Мне казалось, будто причина того, что Степан не уходил в тайгу, крылась не в слишком плохой погоде, а во мне – он не хотел оставлять меня одну. Он, поняв мои мысли, улыбнулся.
– Думаешь, я из-за тебя забил на охоту?
– Есть такие подозрения, – призналась я.
– Ну, скажем так, при желании я мог бы отвезти пару желающих поохотиться на волка или пушного зверя, но желания у меня нет. Холодно же! – подмигнул он мне. – Но если ты уже хочешь выгнать меня из дома, то могу доложить, что в начале февраля я уйду с Рамилем на соболя.
– Нет, я вовсе не то имела в виду, – шутливо оправдывалась я. – А кто этот Рамиль?
– Мой постоянный клиент. Каждый год приезжает вот уже лет десять – двенадцать. Его еще мой дед водил в тайгу. На кого только мы не охотились, – объяснил Степан, и я поняла, что Рамиль был для него не просто клиентом, а человеком близким, может быть, даже другом.
Это навело меня на другую мысль.
– Степан, а у тебя есть друзья? Ну, настоящие друзья?

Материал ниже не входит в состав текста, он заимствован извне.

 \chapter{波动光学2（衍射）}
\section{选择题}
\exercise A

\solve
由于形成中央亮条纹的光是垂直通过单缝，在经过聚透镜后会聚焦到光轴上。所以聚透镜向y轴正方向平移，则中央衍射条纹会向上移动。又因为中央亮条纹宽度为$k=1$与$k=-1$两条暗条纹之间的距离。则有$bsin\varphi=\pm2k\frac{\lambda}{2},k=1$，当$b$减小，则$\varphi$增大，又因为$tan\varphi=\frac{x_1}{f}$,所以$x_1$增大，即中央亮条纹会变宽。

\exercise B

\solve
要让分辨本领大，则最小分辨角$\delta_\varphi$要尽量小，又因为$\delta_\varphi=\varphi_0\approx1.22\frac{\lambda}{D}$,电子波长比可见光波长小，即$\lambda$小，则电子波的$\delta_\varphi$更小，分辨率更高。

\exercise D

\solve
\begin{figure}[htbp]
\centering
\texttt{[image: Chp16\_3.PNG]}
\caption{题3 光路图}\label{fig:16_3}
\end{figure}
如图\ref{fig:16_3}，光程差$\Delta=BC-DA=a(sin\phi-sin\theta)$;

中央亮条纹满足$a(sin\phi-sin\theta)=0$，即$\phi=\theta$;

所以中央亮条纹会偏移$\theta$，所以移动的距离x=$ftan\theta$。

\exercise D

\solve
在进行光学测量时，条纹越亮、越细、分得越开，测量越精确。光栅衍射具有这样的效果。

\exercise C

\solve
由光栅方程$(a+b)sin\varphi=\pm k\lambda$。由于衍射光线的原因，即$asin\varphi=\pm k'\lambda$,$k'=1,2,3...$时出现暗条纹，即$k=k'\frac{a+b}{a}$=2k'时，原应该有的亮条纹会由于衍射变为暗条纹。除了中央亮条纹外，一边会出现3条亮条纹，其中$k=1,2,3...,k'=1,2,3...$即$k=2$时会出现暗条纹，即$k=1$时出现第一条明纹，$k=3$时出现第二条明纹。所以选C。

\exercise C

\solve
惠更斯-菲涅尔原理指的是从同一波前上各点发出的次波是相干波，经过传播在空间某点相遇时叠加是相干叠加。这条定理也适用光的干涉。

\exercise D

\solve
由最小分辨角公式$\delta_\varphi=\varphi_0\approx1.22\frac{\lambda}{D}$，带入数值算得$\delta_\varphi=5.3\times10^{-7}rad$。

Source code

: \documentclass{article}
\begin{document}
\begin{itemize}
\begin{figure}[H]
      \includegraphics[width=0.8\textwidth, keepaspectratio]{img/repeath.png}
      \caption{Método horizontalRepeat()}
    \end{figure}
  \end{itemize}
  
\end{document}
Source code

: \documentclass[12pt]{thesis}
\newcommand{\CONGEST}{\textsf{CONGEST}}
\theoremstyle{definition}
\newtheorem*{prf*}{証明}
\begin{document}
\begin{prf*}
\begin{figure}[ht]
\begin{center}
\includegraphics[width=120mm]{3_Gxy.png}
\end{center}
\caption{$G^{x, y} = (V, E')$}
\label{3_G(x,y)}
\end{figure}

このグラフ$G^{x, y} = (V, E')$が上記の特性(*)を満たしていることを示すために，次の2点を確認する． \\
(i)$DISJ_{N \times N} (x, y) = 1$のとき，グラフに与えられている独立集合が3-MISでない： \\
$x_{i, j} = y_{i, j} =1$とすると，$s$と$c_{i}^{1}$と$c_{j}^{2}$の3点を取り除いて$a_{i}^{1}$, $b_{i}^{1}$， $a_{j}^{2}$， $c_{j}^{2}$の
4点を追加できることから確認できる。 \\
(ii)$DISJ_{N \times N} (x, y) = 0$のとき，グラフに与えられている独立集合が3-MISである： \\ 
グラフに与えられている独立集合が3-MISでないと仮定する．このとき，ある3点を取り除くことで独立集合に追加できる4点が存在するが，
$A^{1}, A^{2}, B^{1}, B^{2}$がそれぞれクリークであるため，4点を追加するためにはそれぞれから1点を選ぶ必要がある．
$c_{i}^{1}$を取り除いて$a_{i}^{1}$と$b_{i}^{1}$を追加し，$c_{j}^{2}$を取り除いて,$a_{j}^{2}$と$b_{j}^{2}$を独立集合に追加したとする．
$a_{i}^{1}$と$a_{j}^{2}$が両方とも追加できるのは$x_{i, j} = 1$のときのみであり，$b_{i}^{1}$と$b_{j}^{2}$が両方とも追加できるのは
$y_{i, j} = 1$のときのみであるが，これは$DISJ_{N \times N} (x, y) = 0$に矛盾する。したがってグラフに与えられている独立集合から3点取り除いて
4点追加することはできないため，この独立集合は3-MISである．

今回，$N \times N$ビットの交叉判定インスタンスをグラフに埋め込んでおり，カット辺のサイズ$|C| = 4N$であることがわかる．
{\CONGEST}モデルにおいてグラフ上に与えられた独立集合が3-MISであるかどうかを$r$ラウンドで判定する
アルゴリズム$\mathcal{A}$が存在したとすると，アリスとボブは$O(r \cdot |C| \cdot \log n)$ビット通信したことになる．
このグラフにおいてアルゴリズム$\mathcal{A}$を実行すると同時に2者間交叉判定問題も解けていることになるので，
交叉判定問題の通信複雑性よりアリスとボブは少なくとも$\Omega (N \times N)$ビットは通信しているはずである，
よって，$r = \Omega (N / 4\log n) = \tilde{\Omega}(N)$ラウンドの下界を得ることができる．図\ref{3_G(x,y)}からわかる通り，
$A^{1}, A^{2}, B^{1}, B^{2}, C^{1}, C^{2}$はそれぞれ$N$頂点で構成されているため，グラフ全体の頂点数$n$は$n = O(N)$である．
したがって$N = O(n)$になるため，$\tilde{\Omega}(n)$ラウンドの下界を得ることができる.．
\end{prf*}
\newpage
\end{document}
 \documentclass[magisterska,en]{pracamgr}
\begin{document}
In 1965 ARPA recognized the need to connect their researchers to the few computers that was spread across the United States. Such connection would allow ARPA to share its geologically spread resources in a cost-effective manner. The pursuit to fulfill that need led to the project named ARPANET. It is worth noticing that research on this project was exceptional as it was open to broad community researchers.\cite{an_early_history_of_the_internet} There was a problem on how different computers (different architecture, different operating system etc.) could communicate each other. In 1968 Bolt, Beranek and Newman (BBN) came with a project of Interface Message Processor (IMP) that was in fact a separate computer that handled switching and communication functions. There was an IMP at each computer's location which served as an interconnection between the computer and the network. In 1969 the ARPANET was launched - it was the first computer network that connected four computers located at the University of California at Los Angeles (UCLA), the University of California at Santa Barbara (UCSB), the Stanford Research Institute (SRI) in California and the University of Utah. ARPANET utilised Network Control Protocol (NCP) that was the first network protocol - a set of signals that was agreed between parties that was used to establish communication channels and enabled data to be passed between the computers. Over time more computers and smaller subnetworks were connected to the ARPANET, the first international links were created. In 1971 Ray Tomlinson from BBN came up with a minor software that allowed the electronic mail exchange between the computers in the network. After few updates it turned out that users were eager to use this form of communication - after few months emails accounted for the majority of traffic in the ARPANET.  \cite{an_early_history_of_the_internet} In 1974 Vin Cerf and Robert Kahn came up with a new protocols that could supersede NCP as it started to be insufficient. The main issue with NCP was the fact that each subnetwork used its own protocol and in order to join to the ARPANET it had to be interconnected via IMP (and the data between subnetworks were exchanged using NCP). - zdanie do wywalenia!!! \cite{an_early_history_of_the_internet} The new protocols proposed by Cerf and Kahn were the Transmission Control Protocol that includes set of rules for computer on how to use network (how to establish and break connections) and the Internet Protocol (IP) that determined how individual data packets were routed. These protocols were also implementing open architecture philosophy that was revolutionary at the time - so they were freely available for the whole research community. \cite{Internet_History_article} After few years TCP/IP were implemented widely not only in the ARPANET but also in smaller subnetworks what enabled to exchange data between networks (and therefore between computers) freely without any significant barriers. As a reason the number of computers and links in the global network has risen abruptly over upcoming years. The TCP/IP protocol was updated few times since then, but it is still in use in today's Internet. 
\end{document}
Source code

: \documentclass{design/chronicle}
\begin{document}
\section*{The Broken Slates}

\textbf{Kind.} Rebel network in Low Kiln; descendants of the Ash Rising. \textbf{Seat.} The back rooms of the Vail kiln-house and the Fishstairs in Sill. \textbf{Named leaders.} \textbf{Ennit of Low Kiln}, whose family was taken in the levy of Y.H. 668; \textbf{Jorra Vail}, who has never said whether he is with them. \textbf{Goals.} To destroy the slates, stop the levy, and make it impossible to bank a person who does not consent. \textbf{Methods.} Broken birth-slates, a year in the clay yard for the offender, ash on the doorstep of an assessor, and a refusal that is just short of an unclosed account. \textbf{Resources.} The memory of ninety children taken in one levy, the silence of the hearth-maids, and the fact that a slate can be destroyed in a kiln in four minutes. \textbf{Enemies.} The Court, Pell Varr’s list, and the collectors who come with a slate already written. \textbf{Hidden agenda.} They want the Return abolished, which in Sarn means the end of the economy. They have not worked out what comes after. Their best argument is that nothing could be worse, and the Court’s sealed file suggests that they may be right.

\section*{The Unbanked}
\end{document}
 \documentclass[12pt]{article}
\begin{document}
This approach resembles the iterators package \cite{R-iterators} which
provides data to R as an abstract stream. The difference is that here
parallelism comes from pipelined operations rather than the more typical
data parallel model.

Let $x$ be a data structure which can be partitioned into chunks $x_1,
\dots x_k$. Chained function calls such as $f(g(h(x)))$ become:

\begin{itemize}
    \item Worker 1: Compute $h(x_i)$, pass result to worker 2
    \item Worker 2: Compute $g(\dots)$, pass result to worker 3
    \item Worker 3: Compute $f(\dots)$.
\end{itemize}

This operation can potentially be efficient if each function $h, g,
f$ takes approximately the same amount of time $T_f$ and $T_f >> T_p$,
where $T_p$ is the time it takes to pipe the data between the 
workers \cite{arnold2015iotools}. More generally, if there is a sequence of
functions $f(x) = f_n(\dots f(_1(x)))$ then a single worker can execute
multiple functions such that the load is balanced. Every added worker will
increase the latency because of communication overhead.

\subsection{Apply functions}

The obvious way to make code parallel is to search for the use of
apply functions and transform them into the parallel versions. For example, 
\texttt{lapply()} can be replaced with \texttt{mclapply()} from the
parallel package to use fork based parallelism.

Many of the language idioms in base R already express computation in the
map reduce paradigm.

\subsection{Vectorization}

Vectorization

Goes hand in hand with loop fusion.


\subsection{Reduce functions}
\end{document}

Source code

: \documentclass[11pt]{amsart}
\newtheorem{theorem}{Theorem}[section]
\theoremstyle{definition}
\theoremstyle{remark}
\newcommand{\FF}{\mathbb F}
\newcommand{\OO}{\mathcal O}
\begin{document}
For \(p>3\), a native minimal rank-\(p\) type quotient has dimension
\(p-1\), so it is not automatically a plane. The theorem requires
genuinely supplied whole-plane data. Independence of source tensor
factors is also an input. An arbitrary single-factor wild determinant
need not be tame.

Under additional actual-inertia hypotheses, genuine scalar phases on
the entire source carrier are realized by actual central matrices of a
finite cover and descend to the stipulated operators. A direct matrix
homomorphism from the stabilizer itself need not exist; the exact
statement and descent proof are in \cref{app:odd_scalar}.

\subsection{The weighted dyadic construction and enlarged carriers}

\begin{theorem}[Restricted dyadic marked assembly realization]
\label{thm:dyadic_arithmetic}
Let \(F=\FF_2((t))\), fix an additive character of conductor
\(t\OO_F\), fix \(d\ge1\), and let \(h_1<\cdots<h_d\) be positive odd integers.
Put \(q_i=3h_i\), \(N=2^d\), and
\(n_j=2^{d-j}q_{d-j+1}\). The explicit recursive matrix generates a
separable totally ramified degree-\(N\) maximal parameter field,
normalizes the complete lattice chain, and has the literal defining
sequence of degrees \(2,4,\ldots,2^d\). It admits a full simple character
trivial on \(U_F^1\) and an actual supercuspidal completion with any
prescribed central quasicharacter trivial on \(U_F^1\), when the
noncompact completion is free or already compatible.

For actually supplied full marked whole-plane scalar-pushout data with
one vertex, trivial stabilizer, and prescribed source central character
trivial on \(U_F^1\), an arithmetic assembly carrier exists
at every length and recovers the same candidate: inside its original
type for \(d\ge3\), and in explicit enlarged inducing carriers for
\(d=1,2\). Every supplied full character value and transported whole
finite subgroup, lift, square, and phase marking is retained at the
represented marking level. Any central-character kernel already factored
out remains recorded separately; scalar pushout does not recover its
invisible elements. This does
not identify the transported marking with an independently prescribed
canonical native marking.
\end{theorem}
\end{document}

– Есть, – кивнул он. – Авдеич вот, например. Ну и ребята, с кем служил. Кто жив еще… А еще, Тая, как я говорил, у меня родители есть, и скорее всего, через пару недель они приедут сюда.
– Что? – опешила я.
Перед встречей с родителями Степана я волновалась так, будто собиралась сдавать экзамен на аттестат зрелости, или профпригодности, или того и другого сразу. Когда он невзначай, совершенно обыденно сказал, что они приедут навестить его всего через две недели, ведь делали это каждый год примерно в одно и то же время, для меня это прозвучало как знаменитое: «К нам едет ревизор!»
Я попросила Степана позволить мне вернуться в свой дом на те несколько дней, что родители будут гостить у него.
– Глупости, Тая. Дом сейчас непригоден для жизни.
– Но ты же заколотил дверь…
– Заколотил, но дыра в полу так и осталась. Ты себе не представляешь, как оттуда будет тянуть, никакая печка не справится, – спокойно убеждал он меня.
– Что же делать? – испуганно спросила я.
– Оставаться дома, – улыбнулся он. – Да чего ты боишься, Тая?
Он подошел ко мне и обнял. Я прижалась щекой к его груди. Шерстинки на толстом свитере кололи кожу, но мне было все равно.
– Мои родители – наидобрейшие люди. Они не покусают тебя и не съедят.
– И что ты им скажешь? – я отстранилась и с тревогой посмотрела в глаза.
– Правду, конечно.
– А какая она, правда? – мой голос дрожал, а сердце ускоряло бег.
Степан нежно провел рукой по моим волосам и чмокнул в нос.
– Что ты моя женщина и теперь мы вместе.
В его устах все звучало так просто и естественно, но я все равно боялась. Будет ли так на самом деле? Понравлюсь ли я им? Да и нужно ли мне их одобрение? У меня и в мыслях не было жалеть о том, что мы со Степаном были теперь не просто соседями, но предстоящая встреча с его родителями выбивала из колеи.